Petite histoire de bactérie symbiotique qui... influence l'évolution d'un animal...

http://www.futura-sciences.com/fr/news/t/zoologie/d/fete-de-la-science-didier-bouchon-presente-la-bacterie-qui-feminise_21420/#xtor=RSS-8
Citation :
Didier Bouchon présente la bactérie qui féminise
Par Grégoire Macqueron, Futura-Sciences

Entre la bactérie Wolbachia et le cloporte, c’est une véritable histoire d’amour, histoire réservée en quelque sorte aux femelles. En effet, la première aime tant les femelles qu’elle féminise les mâles.
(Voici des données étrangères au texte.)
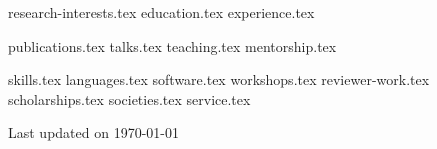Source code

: \documentclass[letterpaper,13pt]{article}
\newcommand{\updateinfo}[1][\today]{\par\vfill\hfill{\normalsize\color{MidnightBlue}Last
updated on #1}}
\begin{document}


{research-interests.tex}
{education.tex}
{experience.tex}

{publications.tex}
{talks.tex}
{teaching.tex}
{mentorship.tex}

\sidebyside
{{skills.tex}}
{{languages.tex}}
{software.tex}
{workshops.tex}
{reviewer-work.tex}
{scholarships.tex}
{societies.tex}
{service.tex}

\updateinfo
\end{document}
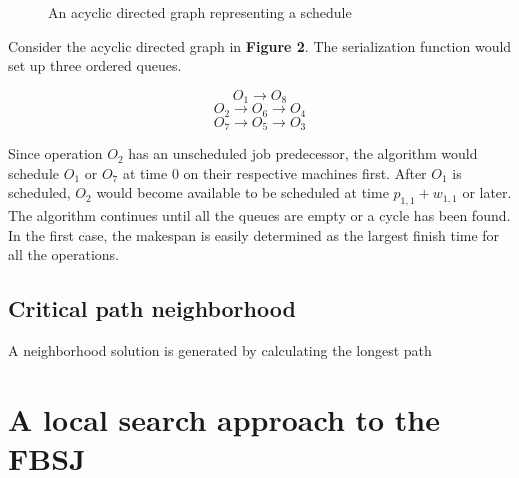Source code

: \documentclass[a4paper,12pt]{article}
\begin{document}
\begin{figure}
\centering
{}
\caption{An acyclic directed graph representing a schedule}
\end{figure}

Consider the acyclic directed graph in \textbf{Figure 2}. The serialization function would set up three ordered queues.

\[ O_1 \rightarrow O_8 \]
\[ O_2 \rightarrow O_6 \rightarrow O_4 \]
\[ O_7 \rightarrow O_5 \rightarrow O_3 \]

Since operation $O_2$ has an unscheduled job predecessor, the algorithm would schedule $O_1$ or $O_7$ at time 0 on their respective machines first. After $O_1$ is scheduled, $O_2$ would become available to be scheduled at time $p_{1,1} + w_{1,1}$ or later. The algorithm continues until all the queues are empty or a cycle has been found. In the first case, the makespan is easily determined as the largest finish time for all the operations.

\subsection{Critical path neighborhood}

A neighborhood solution is generated by calculating the longest path 

\section{A local search approach to the FBSJ}
\end{document}
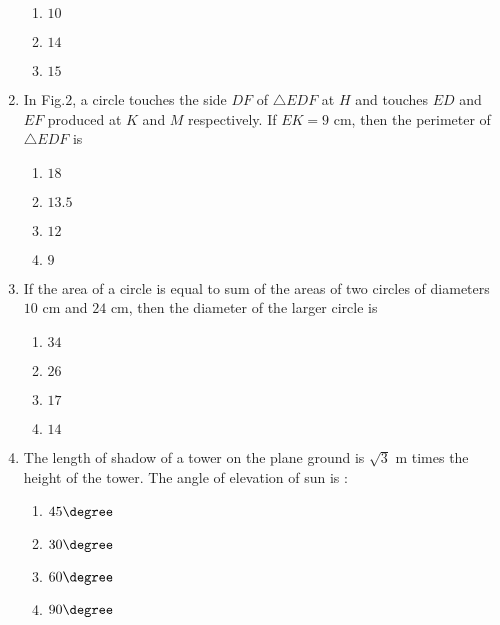 \begin{enumerate}
\begin{enumerate}
\item $10$\\
\item $14$\\
\item $15$\\
\end{enumerate}
\item In Fig.$2$, a circle touches the side $DF$ of $\triangle EDF$ at $H$ and touches $ED$ and $EF$ produced at $K$ and $M$ respectively. If $EK = 9\text{ cm}$, then the perimeter of $\triangle EDF$  is\\
\begin{enumerate}
\item $18$\\
\item $13.5$\\
\item $12$\\
\item $9$\\
\end{enumerate}
\item If the area of a circle is equal to sum of the areas of two circles of diameters $10 \text{ cm}$ and $24 \text{ cm}$, then the diameter of the larger circle  is\\
\begin{enumerate}
\item $34$\\
\item $26$\\
\item $17$\\
\item $14$\\
\end{enumerate}
\item The length of shadow of a tower on the plane ground is $\sqrt 3 \text{ m}$ times the height of the tower. The angle of elevation of sun is :\\
\begin{enumerate}
\item $45\degree$\\
\item $30\degree$\\
\item $60\degree$\\
\item $90\degree$\\
\end{enumerate}

\end{enumerate}
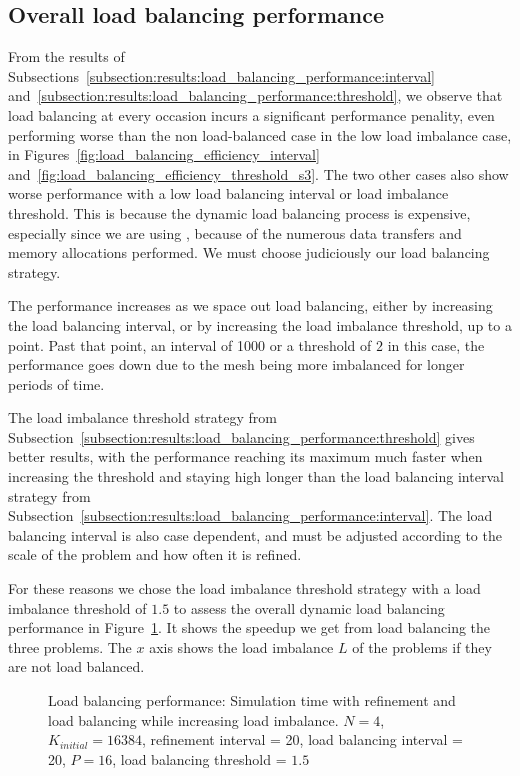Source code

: \subsection{Overall load balancing performance}\label{subsection:results:load_balancing_performance:overall}

From the results of Subsections~\ref{subsection:results:load_balancing_performance:interval}
and~\ref{subsection:results:load_balancing_performance:threshold}, we observe that load balancing at
every occasion incurs a significant performance penality, even performing worse than the non
load-balanced case in the low load imbalance case, in
Figures~\ref{fig:load_balancing_efficiency_interval}
and~\ref{fig:load_balancing_efficiency_threshold_s3}. The two other cases also show worse
performance with a low load balancing interval or load imbalance threshold. This is because the
dynamic load balancing process is expensive, especially since we are using ,
because of the numerous data transfers and memory allocations performed. We must choose judiciously
our load balancing strategy. 

The performance increases as we space out load balancing, either by
increasing the load balancing interval, or by increasing the load imbalance threshold, up to a
point. Past that point, an interval of 1000 or a threshold of \(2\) in this case, the performance
goes down due to the mesh being more imbalanced for longer periods of time.

The load imbalance threshold strategy from
Subsection~\ref{subsection:results:load_balancing_performance:threshold} gives better results, with
the performance reaching its maximum much faster when increasing the threshold and staying high
longer than the load balancing interval strategy from
Subsection~\ref{subsection:results:load_balancing_performance:interval}. The load balancing interval
is also case dependent, and must be adjusted according to the scale of the problem and how often it
is refined. 

For these reasons we chose the load imbalance threshold strategy with a load imbalance threshold of
\(1.5\) to assess the overall dynamic load balancing performance in
Figure~\ref{fig:load_balancing_efficiency}. It shows the speedup we get from load balancing the
three problems. The \(x\) axis shows the load imbalance \(L\) of the problems if they are not load
balanced.

\begin{figure}[H]
	\centering
	
	\caption{Load balancing performance: Simulation time with refinement and load balancing while increasing load imbalance. \(N = 4\), \(K_{initial} = 16384\), refinement interval = 20, load balancing interval = 20, \(P = 16\), load balancing threshold = \(1.5\)}\label{fig:load_balancing_efficiency}
\end{figure}

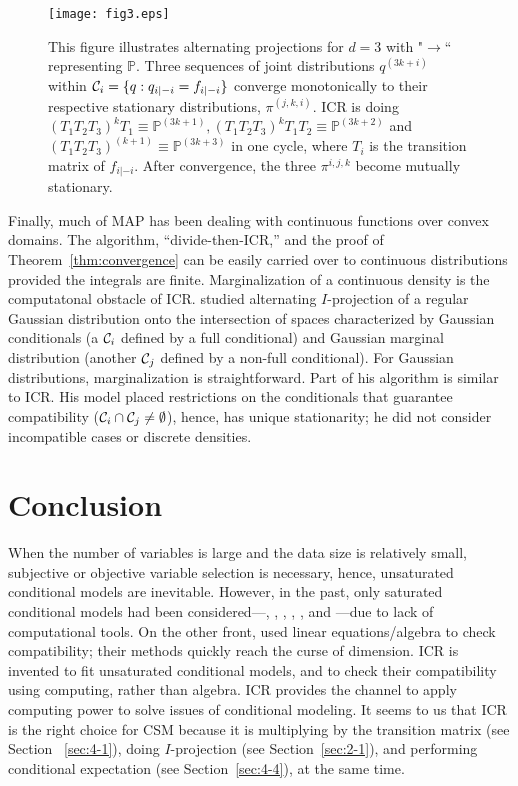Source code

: \documentclass[12pt,a4paper]{article}
\begin{document}
\begin{figure}
\centering
\texttt{[image: fig3.eps]}
\caption{\small This figure  illustrates alternating projections for $d=3$ with "$\rightarrow$`` representing ${\mathbb P}$.
Three sequences of joint distributions $q^{(3k+i)}$ within ${\cal C}_i=\{q: q_{i|-i}=f_{i|-i}\}$ converge monotonically to their respective stationary distributions, $\pi^{(j,k,i)}$.  ICR is doing $(T_1 T_2 T_3)^{k} T_1\equiv {\mathbb P}^{(3k+1)}, (T_1 T_2 T_3)^{k} T_1 T_2\equiv {\mathbb P}^{(3k+2)}$ and  $(T_1 T_2 T_3)^{(k+1)}\equiv {\mathbb P}^{(3k+3)}$ in one cycle, where $T_i$ is the transition matrix of $f_{i|-i}$. After convergence, the three $\pi^{i,j,k}$ become mutually stationary.  \label{fig:3}}
\end{figure}

Finally, much of MAP has been dealing with continuous functions over convex domains.   The algorithm, ``divide-then-ICR,'' and the proof of Theorem~\ref{thm:convergence} can be easily carried over to continuous distributions provided the integrals are finite.   Marginalization of a continuous density is the computatonal obstacle of ICR.  \citet{Cramer1998} studied alternating $I$-projection of a regular Gaussian distribution onto the  intersection of spaces characterized by Gaussian conditionals (a ${\cal C}_i$ defined by a full conditional) and Gaussian marginal distribution (another ${\cal C}_j$ defined by a non-full conditional).  For Gaussian distributions, marginalization is straightforward.  Part of his algorithm \citep[Eq.~2.3]{Cramer1998}
is similar to ICR.  His model placed restrictions on the conditionals that guarantee compatibility (${\cal C}_i \cap {\cal C}_j \ne \emptyset$), hence, has unique stationarity; he did not consider incompatible cases or discrete densities.

\section{Conclusion}\label{sec:5}
When the number of variables is large and the  data size is relatively small, subjective or objective variable selection is necessary, hence, unsaturated conditional models are inevitable.  However,
in the past, only saturated conditional models had been considered---\citet{Besag1974}, \citet{Diaconis2010}, \citet{Kaiser2000}, \citet{Heckerman2000}, \citet{Wang2008}, \citet{Chen2013} and \citet{Kuo2019}---due to lack of computational tools.
On the other front, \citet{Arnold2002,Arnold2004} used linear equations/algebra to check compatibility;  their methods quickly reach the curse of dimension.
ICR is invented to fit unsaturated conditional models, and to check their compatibility using computing, rather than algebra.
ICR provides the channel to apply computing power to solve issues of conditional modeling.
It seems to us that ICR is the right choice for CSM because it is  multiplying by the transition matrix (see Section~ \ref{sec:4-1}), doing $I$-projection (see Section~\ref{sec:2-1}), and performing conditional expectation (see Section~\ref{sec:4-4}), at the same time.
\end{document}
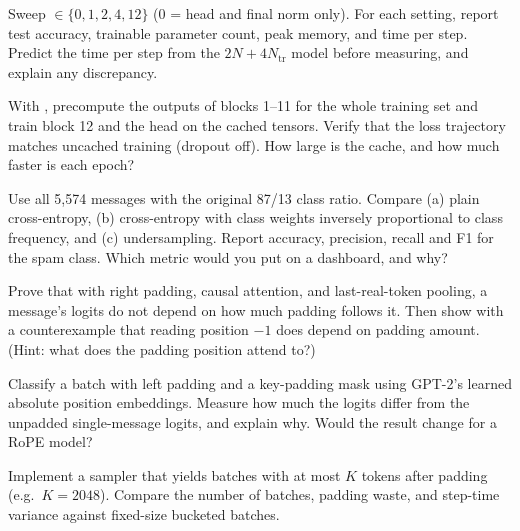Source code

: \begin{exercise}\label{ex:classify:layers}
Sweep $\in\{0,1,2,4,12\}$ (0 = head and final norm only). For
each setting, report test accuracy, trainable parameter count, peak memory, and
time per step. Predict the time per step from the $2N + 4N_{\text{tr}}$ model before
measuring, and explain any discrepancy.
\end{exercise}

\begin{exercise}
With , precompute the outputs of blocks 1--11 for the whole
training set and train block 12 and the head on the cached tensors. Verify that the
loss trajectory matches uncached training (dropout off). How large is the cache, and
how much faster is each epoch?
\end{exercise}

\begin{exercise}
Use all 5{,}574 messages with the original 87/13 class ratio. Compare (a) plain
cross-entropy, (b) cross-entropy with class weights inversely proportional to class
frequency, and (c) undersampling. Report accuracy, precision, recall and F1 for the
spam class. Which metric would you put on a dashboard, and why?
\end{exercise}

\begin{exercise}
Prove that with right padding, causal attention, and last-real-token pooling, a
message's logits do not depend on how much padding follows it. Then show with a
counterexample that reading position $-1$ does depend on padding amount. (Hint: what
does the padding position attend to?)
\end{exercise}

\begin{exercise}
Classify a batch with left padding and a key-padding mask using GPT-2's learned
absolute position embeddings. Measure how much the logits differ from the unpadded
single-message logits, and explain why. Would the result change for a RoPE model?
\end{exercise}

\begin{exercise}
Implement a sampler that yields batches with at most $K$ tokens after padding (e.g.\
$K=2048$). Compare the number of batches, padding waste, and step-time variance against
fixed-size bucketed batches.
\end{exercise}

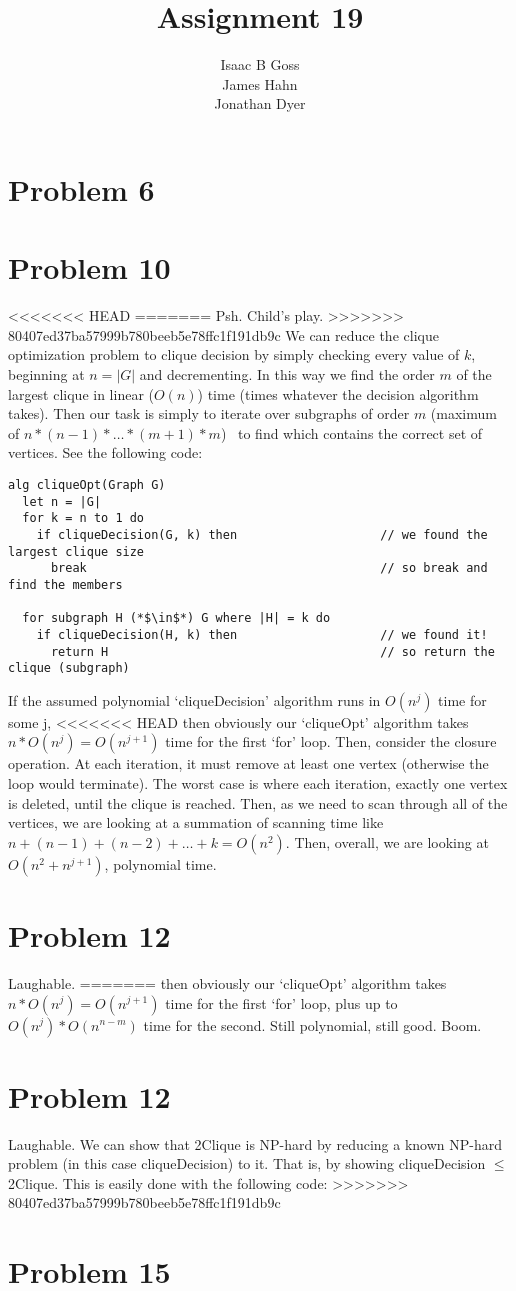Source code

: \documentclass{article}
\author{Isaac B Goss\\ James Hahn\\ Jonathan Dyer}
\title{Assignment 19}
\providecommand{\prob}[1]{\section*{Problem #1}}
\begin{document}
\maketitle
\prob{6}




\prob{10}
<<<<<<< HEAD
=======
Psh. Child's play.
>>>>>>> 80407ed37ba57999b780beeb5e78ffc1f191db9c
We can reduce the clique optimization problem to clique decision by simply checking every value of $k$,
beginning at $n = |G|$ and decrementing.
In this way we find the order $m$ of the largest clique in linear ($O(n)$) time (times whatever the decision algorithm takes).
Then our task is simply to iterate over subgraphs of order $m$ (maximum of $n*(n-1)*\dots*(m+1)*m$) \
to find which contains the correct set of vertices. See the following code:
\begin{lstlisting}
alg cliqueOpt(Graph G)
  let n = |G|
  for k = n to 1 do
    if cliqueDecision(G, k) then                    // we found the largest clique size
      break                                         // so break and find the members

  for subgraph H (*$\in$*) G where |H| = k do
    if cliqueDecision(H, k) then                    // we found it!
      return H                                      // so return the clique (subgraph)
\end{lstlisting}
If the assumed polynomial `cliqueDecision' algorithm runs in $O(n^j)$ time for some j,
<<<<<<< HEAD
then obviously our `cliqueOpt' algorithm takes $n*O(n^j) = O(n^{j+1})$ time for the first `for' loop.
Then, consider the closure operation.
At each iteration, it must remove at least one vertex (otherwise the loop would terminate).
The worst case is where each iteration, exactly one vertex is deleted, until the clique is reached.
Then, as we need to scan through all of the vertices,
we are looking at a summation of scanning time like $n + (n-1) + (n-2) + \dots + k = O(n^2)$.
Then, overall, we are looking at $O(n^2 + n^{j+1})$, polynomial time.


\prob{12}
Laughable.
=======
then obviously our `cliqueOpt' algorithm takes $n*O(n^j) = O(n^{j+1})$ time for the first `for' loop,
plus up to $O(n^j) * O(n^{n-m})$ time for the second.
Still polynomial, still good. Boom.

\prob{12}
Laughable.
We can show that 2Clique is NP-hard by reducing a known NP-hard problem (in this case cliqueDecision) to it. That is, by showing
cliqueDecision $\leq$ 2Clique. This is easily done with the following code:
>>>>>>> 80407ed37ba57999b780beeb5e78ffc1f191db9c


\prob{15}
\end{document}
Didier Bouchon, directeur du laboratoire Ecologie Evolution Symbiose de l’Université de Poitiers, nous parle de l’intime relation entre cette bactérie et ce crustacé, le cloporte, qui illustre ce que l'on appelle la co-évolution.

Didier Bouchon est chercheur à l’Université de Poitiers et il étudie les processus co-évolutifs dans la dynamique et l’évolution de la symbiose entre les arthropodes et la bactérie Wolbachia. Pour traquer et comprendre cette perverse sexuelle et son histoire insolite, il parcourt les labos et le monde, en Europe, au Panama, au Brésil, en Thaïlande… Il ramène dans ses valises des collections de cloportes vivants qui sont ensuite élevés, contaminés, broyés et séquencés. Pour Futura-Sciences, il dévoile les détails intimes de ce couple pour le moins étrange.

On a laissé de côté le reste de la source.